Al 1623 risale la Beata Vergine con i ss. Carlo e Sebastiano dell'oratorio reggiano di S. Carlo, resa nota dal Pirondini (1986) mentre è datata 1624 La ss. Trinità con s. Girolamo (Reggio Emilia, Galleria Fontanesi), opera di elevata qualità, ricordata per la prima volta dal Ranzani (1666), che la dice eseguita per l'altare della cappella Casotti nella basilica della Madonna della Ghiara, quindi dal Malvasia, che riferisce dell'esistenza di un bozzetto su rame. Echi parmensi ravvisabili nella nube di angeli di impostazione correggesca e reminiscenze da L. Carracci concorrono in quest'opera, alla quale non sono estranei riferimenti al S. Francesco in estasi dipinto dallo Spada (1617-18) per la Ghiara (Monducci - Pirondini, 1976, p. 33).
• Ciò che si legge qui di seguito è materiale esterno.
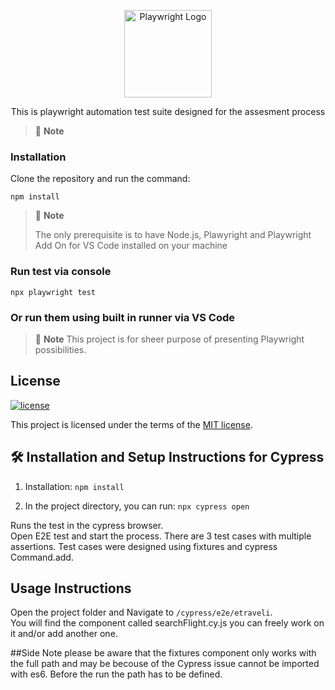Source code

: <p align="center">
  <a href="https://playwright.dev/">
    <img width="140" alt="Playwright Logo" src="https://seeklogo.com/images/P/playwright-logo-22FA8B9E63-seeklogo.com.png" />
    </a>
</p>



<p align="center">
  This is playwright automation test suite designed for the assesment process
</p>

> 🚩 **Note**

### Installation

Clone the repository and run the command:

```shell
npm install
```

> 🚩 **Note**
>
> The only prerequisite is to have Node.js, Plawyright and Playwright Add On for VS Code installed on your machine

### Run test via console

```shell
npx playwright test
```

### Or run them using built in runner via VS Code

> 🚩 **Note**
> This project is for sheer purpose of presenting Playwright possibilities.

## License

[![license](https://img.shields.io/badge/license-MIT-green.svg)](https://github.com/cypress-io/cypress/blob/master/LICENSE)

This project is licensed under the terms of the [MIT license](/LICENSE).

## 🛠 Installation and Setup Instructions for Cypress

1. Installation: `npm install`

2. In the project directory, you can run: `npx cypress open`

Runs the test in the cypress browser.\
Open E2E test and start the process.
There are 3 test cases with multiple assertions.
Test cases were designed using fixtures and cypress Command.add.

## Usage Instructions

Open the project folder and Navigate to `/cypress/e2e/etraveli`. <br/>
You will find the component called searchFlight.cy.js you can freely work on it and/or add another one.

##Side Note please be aware that the fixtures component only works with the full path and may be becouse of the Cypress issue cannot be imported with es6. Before the run the path has to be defined.



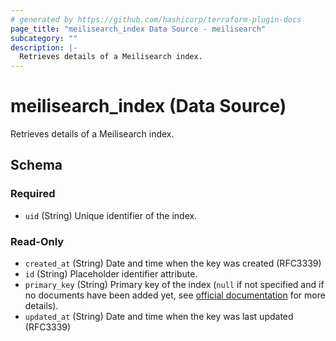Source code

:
 ```yaml
---
# generated by https://github.com/hashicorp/terraform-plugin-docs
page_title: "meilisearch_index Data Source - meilisearch"
subcategory: ""
description: |-
  Retrieves details of a Meilisearch index.
---
```


# meilisearch_index (Data Source)

Retrieves details of a Meilisearch index.



<!-- schema generated by tfplugindocs -->
## Schema

### Required

- `uid` (String) Unique identifier of the index.

### Read-Only

- `created_at` (String) Date and time when the key was created (RFC3339)
- `id` (String) Placeholder identifier attribute.
- `primary_key` (String) Primary key of the index (`null` if not specified and if no documents have been added yet, see [official documentation](https://www.meilisearch.com/docs/learn/core_concepts/primary_key#meilisearch-guesses-your-primary-key) for more details).
- `updated_at` (String) Date and time when the key was last updated (RFC3339)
Fu questa presumibilmente l'ultima opera realizzata a Reggio dal F. che, a causa dell'improvvisa morte del fratello Giuseppe (Malvasia, 1678), rientrò a Bologna, dove si trattenne sino al 1631. Due sono le opere eseguite in patria: la perduta Lapidazione di s. Stefano, affrescata per l'oratorio della Croce di S. Sebastiano, e la S. Lucia in adorazione del Santissimo portato da s. Stefano, già in S. Nicolò e ora in S. Maria della Carità. Reminiscenze da L. Massari e da G. Cavedoni, rispettivamente nelle figure di s. Stefano e del chierichetto che regge il secchiello, convivono in quest'opera che è databile intorno al 1630.
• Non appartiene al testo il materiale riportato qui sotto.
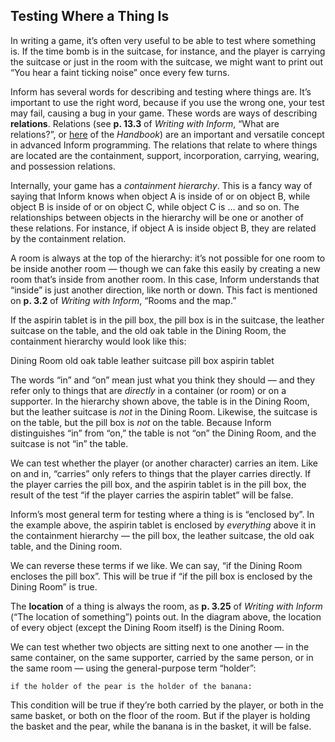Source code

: ## Testing Where a Thing Is

In writing a game, it’s often very useful to be able to test where something is. If the time bomb is in the suitcase, for instance, and the player is carrying the suitcase or just in the room with the suitcase, we might want to print out “You hear a faint ticking noise” once every few turns.

Inform has several words for describing and testing where things are. It’s important to use the right word, because if you use the wrong one, your test may fail, causing a bug in your game. These words are ways of describing **relations**. Relations (see **p. 13.3** of _Writing with Inform_, “What are relations?”, or [here](../chapter_10_advanced_topics/relations.md#relations) of the _Handbook_) are an important and versatile concept in advanced Inform programming. The relations that relate to where things are located are the containment, support, incorporation, carrying, wearing, and possession relations.

Internally, your game has a _containment hierarchy_. This is a fancy way of saying that Inform knows when object A is inside of or on object B, while object B is inside of or on object C, while object C is … and so on. The relationships between objects in the hierarchy will be one or another of these relations. For instance, if object A is inside object B, they are related by the containment relation.

A room is always at the top of the hierarchy: it’s not possible for one room to be inside another room — though we can fake this easily by creating a new room that’s inside from another room. In this case, Inform understands that “inside” is just another direction, like north or down. This fact is mentioned on **p. 3.2** of _Writing with Inform_, “Rooms and the map.”

If the aspirin tablet is in the pill box, the pill box is in the suitcase, the leather suitcase on the table, and the old oak table in the Dining Room, the containment hierarchy would look like this:

Dining Room
        old oak table
                leather suitcase
                        pill box
                                aspirin tablet

The words “in” and “on” mean just what you think they should — and they refer only to things that are _directly_ in a container (or room) or on a supporter. In the hierarchy shown above, the table is in the Dining Room, but the leather suitcase is _not_ in the Dining Room. Likewise, the suitcase is on the table, but the pill box is _not_ on the table. Because Inform distinguishes “in” from “on,” the table is not “on” the Dining Room, and the suitcase is not “in” the table.

We can test whether the player (or another character) carries an item. Like on and in, “carries” only refers to things that the player carries directly. If the player carries the pill box, and the aspirin tablet is in the pill box, the result of the test “if the player carries the aspirin tablet” will be false.

Inform’s most general term for testing where a thing is is “enclosed by”. In the example above, the aspirin tablet is enclosed by _everything_ above it in the containment hierarchy — the pill box, the leather suitcase, the old oak table, and the Dining room.

We can reverse these terms if we like. We can say, “if the Dining Room encloses the pill box”. This will be true if “if the pill box is enclosed by the Dining Room” is true.

The **location** of a thing is always the room, as **p. 3.25** of _Writing with Inform_ (“The location of something”) points out. In the diagram above, the location of every object (except the Dining Room itself) is the Dining Room.

We can test whether two objects are sitting next to one another — in the same container, on the same supporter, carried by the same person, or in the same room — using the general-purpose term “holder”:

```inform7
if the holder of the pear is the holder of the banana:
```

This condition will be true if they’re both carried by the player, or both in the same basket, or both on the floor of the room. But if the player is holding the basket and the pear, while the banana is in the basket, it will be false.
A Bologna il F. si occupò dell'attività commerciale del fratello, ma non interruppe i rapporti con la committenza reggiana per la quale eseguì verso il 1624 la Madonna con i ss. Isidoro e Caterina, conservata nella chiesa parrocchiale di S. Biagio a Roncocesi, e due tele della fine degli anni Venti per la parrocchiale di Cadelbosco Sopra (Madonna di Loreto; S. Anna con la Madonna bambina). L'Annunciazione nella chiesa reggiana dei Ss. Giacomo e Filippo, infine, fu presumibilmente terminata nel 1631: secondo il Malvasia (1678), il F. portò con sé la tela partendo da Bologna. È l'ultima opera nota del pittore, che, rientrato a Reggio Emilia, si ammalò e morì, verosimilmente, nel 1632.
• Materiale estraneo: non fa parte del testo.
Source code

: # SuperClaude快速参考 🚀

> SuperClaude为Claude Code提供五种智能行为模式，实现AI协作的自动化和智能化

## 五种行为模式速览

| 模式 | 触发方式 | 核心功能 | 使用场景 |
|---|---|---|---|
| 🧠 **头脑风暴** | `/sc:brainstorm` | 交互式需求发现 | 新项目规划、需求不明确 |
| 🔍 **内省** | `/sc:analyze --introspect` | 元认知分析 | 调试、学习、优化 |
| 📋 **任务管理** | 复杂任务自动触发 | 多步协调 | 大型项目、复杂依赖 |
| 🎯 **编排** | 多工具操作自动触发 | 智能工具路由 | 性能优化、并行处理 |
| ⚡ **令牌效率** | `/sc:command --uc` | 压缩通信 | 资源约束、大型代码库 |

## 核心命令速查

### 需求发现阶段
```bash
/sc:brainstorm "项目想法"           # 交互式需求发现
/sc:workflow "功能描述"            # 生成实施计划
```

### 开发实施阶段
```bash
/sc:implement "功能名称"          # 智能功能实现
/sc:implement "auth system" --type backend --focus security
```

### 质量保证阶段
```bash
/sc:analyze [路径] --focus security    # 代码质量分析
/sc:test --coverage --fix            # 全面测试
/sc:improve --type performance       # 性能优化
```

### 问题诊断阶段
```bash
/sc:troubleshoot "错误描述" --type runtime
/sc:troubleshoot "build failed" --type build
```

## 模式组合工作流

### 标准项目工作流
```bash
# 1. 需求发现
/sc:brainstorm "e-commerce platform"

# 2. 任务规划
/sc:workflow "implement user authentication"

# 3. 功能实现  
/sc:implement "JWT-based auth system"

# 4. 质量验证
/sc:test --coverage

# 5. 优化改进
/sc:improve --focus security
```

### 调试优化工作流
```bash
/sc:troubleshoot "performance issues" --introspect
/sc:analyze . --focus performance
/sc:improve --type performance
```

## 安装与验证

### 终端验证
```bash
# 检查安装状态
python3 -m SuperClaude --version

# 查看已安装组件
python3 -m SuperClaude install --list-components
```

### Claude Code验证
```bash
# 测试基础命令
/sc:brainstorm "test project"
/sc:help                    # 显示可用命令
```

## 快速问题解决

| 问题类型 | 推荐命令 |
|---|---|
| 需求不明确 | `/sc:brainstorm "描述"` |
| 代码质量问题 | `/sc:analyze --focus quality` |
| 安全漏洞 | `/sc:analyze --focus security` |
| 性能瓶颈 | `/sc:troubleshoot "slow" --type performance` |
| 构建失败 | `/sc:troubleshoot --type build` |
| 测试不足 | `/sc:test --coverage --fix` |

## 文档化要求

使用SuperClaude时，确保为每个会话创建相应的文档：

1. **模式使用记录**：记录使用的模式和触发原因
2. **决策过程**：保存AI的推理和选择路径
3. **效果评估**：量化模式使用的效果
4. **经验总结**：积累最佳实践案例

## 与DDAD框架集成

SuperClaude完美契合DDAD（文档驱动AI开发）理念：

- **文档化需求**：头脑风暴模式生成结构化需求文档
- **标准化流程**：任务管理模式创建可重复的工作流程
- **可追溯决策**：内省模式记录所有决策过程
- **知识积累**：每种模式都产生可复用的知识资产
Fonti e Bibl.: Reggio Emilia, Bibl. municipale: P. Fontanesi, Descrizione delle pitture e sculture esistenti nelle chiese della città di Reggio di Lombardia nell'anno 1782, cc. 26, 31, 39, 45, 63, 91; A. Masini, Bologna perlustrata, Bologna 1666, p. 632; C. Ranzani, Veridico racconto dell'origine, progressi et miracoli della Madonna di Reggio, Modena 1666, p. 66; C.C. Malvasia, Felsina pittrice (1678), Bologna 1841, I, pp. 223 s.; Id., Le pitture di Bologna, Bologna 1686, p. 99; C. Bianconi, Guida del forestiere per la città di Bologna e suoi sobborghi, Bologna 1835, p. 49; G. Campori, Gli artisti italiani e stranieri negli Stati Estensi, Modena 1855, pp. 215-217; A. Balletti, Il S. Monte della pietà di Reggio nell'Emilia, Reggio Emilia 1930, p. 85; G. Valsecchi, Il Seicento lombardo (catal.), Milano 1973, p. 20; F.M. Gobbo, Le pale d'altare del santuario della Madonna della Ghiara, in Un santuario e una città, Reggio Emilia 1974, p. 41; A. Mezzetti, Gli affreschi di Camillo Procaccini nell'abside di S. Prospero a Reggio Emilia, in Boll. d'arte, LIX (1974), 3-4, p. 140; E. Monducci - V. Nironi, Arte e storia nelle chiese reggiane scomparse, Reggio Emilia 1976, p. 125; Mostra di L. F.(1565-1632), a cura di E. Monducci - M. Pirondini, Reggio Emilia 1976 (con bibl.); G. Ambrosetti - G. Berti - M. Pirondini, La Galleria Fontanesi, Reggio Emilia 1977, p. 66; M. Pirondini, in L'arte degli Estensi (catal.), Modena 1986, pp. 215-217; A. Coccioli Mastroviti, in La pittura in Italia. Il Seicento, Milano 1989, II, pp. 745 s.; U. Thieme - F. Becker, Künstlerlexikon, XII, p. 315.